══ Data for the task ══

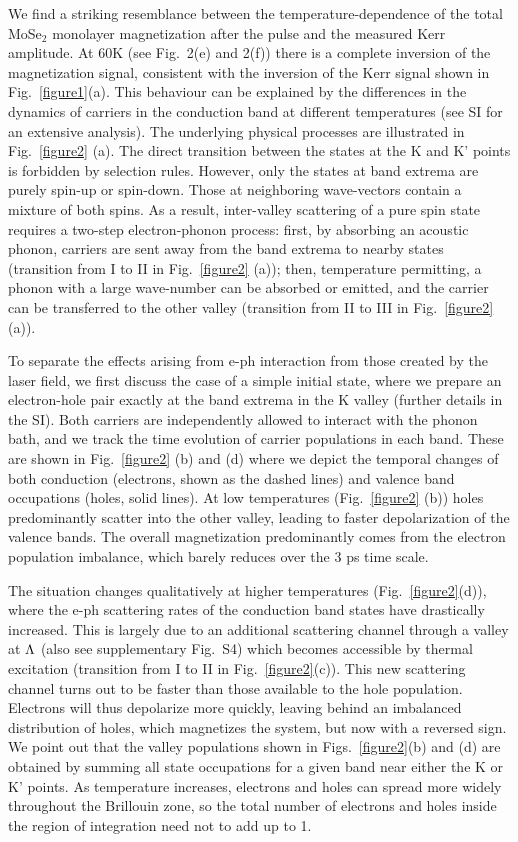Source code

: \documentclass[prb,aps,superscriptaddress,reprint]{revtex4-1}
\begin{document}
We find a striking resemblance between the temperature-dependence of the total MoSe$_2$ monolayer magnetization after the pulse and the measured Kerr amplitude. At \unit{60}{K} (see Fig.~2(e) and 2(f)) there is a complete inversion of the magnetization signal, consistent with the inversion of the Kerr signal shown in Fig.~\ref{figure1}(a). This behaviour can be explained by the differences in the dynamics of carriers in the conduction band at different temperatures (see SI for an extensive analysis). 
%
The underlying physical processes are illustrated in Fig.~\ref{figure2} (a). The direct transition between the states at the K and K' points is forbidden by selection rules. However, only the states at band extrema are purely spin-up or spin-down. Those at neighboring wave-vectors contain a mixture of both spins. As a result, inter-valley scattering of a pure spin state requires a two-step electron-phonon process: first, by absorbing an acoustic phonon, carriers are sent away from the band extrema to nearby states (transition from I to II in Fig.~\ref{figure2} (a)); then, temperature permitting, a phonon with a large wave-number can be absorbed or emitted, and the carrier can be transferred to the other valley (transition from II to III in Fig.~\ref{figure2} (a)). 

To separate the effects arising from e-ph interaction from those created by the laser field, we first discuss the case of a simple initial state, where we prepare an electron-hole pair exactly at the band extrema in the K valley (further details in the SI). Both carriers are independently allowed to interact with the phonon bath, and we track the time evolution of carrier populations in each band. These are shown in Fig.~\ref{figure2} (b) and (d) where we depict the temporal changes of both conduction (electrons, shown as the dashed lines) and valence band occupations (holes, solid lines). At low temperatures (Fig.~\ref{figure2} (b)) holes predominantly scatter into the other valley, leading to faster depolarization of the valence bands. The overall magnetization predominantly comes from the electron population imbalance, which barely reduces over the 3 ps time scale. 

The situation changes qualitatively at higher temperatures (Fig.~\ref{figure2}(d)), where the e-ph scattering rates of the conduction band states have drastically increased. This is largely due to an additional scattering channel through a valley at $\Lambda$ (also see supplementary Fig.~S4) which becomes accessible by thermal excitation (transition from I to II in Fig.~\ref{figure2}(c)). This new scattering channel turns out to be faster than those available to the hole population. Electrons will thus depolarize more quickly, leaving behind an imbalanced distribution of holes, which magnetizes the system, but now with a reversed sign. We point out that the valley populations shown in Figs.~\ref{figure2}(b) and (d) are obtained by summing all state occupations for a given band near either the K or K' points. As temperature increases, electrons and holes can spread more widely throughout the Brillouin zone, so the total number of electrons and holes inside the region of integration need not to add up to 1. 
\end{document}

═══

Find the string "states" in the lines above and count those lines. Give only that count.

2